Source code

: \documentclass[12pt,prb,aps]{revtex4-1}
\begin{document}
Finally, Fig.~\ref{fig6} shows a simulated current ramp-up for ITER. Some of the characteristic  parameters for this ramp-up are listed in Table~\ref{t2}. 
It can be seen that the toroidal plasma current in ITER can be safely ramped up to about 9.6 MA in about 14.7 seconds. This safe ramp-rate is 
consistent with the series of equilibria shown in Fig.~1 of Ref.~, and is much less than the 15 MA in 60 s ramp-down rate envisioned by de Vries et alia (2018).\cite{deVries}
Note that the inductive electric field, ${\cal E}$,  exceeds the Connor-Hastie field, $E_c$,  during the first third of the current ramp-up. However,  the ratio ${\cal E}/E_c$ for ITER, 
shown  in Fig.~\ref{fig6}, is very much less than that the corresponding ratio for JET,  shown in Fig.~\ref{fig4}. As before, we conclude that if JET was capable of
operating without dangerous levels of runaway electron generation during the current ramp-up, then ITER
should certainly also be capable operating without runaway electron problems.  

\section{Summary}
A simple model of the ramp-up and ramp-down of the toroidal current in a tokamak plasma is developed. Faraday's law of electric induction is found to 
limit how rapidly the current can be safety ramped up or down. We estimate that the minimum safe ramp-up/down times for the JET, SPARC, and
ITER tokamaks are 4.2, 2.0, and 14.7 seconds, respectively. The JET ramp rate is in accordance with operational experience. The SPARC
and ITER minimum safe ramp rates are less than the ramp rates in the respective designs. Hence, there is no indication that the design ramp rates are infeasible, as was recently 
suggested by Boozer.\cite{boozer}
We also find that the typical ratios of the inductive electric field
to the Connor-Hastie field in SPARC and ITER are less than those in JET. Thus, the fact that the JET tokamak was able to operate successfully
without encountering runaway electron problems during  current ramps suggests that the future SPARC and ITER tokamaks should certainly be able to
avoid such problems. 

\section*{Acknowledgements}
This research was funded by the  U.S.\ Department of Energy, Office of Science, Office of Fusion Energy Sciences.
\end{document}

####

**Aim of the exercise:** After locating the line with "Note that the" above, return that line and every later line through the one with "We also find", word for word and with nothing else.

**Output for this task:**
Note that the inductive electric field, ${\cal E}$,  exceeds the Connor-Hastie field, $E_c$,  during the first third of the current ramp-up. However,  the ratio ${\cal E}/E_c$ for ITER, 
shown  in Fig.~\ref{fig6}, is very much less than that the corresponding ratio for JET,  shown in Fig.~\ref{fig4}. As before, we conclude that if JET was capable of
operating without dangerous levels of runaway electron generation during the current ramp-up, then ITER
should certainly also be capable operating without runaway electron problems.  

\section{Summary}
A simple model of the ramp-up and ramp-down of the toroidal current in a tokamak plasma is developed. Faraday's law of electric induction is found to 
limit how rapidly the current can be safety ramped up or down. We estimate that the minimum safe ramp-up/down times for the JET, SPARC, and
ITER tokamaks are 4.2, 2.0, and 14.7 seconds, respectively. The JET ramp rate is in accordance with operational experience. The SPARC
and ITER minimum safe ramp rates are less than the ramp rates in the respective designs. Hence, there is no indication that the design ramp rates are infeasible, as was recently 
suggested by Boozer.\cite{boozer}
We also find that the typical ratios of the inductive electric field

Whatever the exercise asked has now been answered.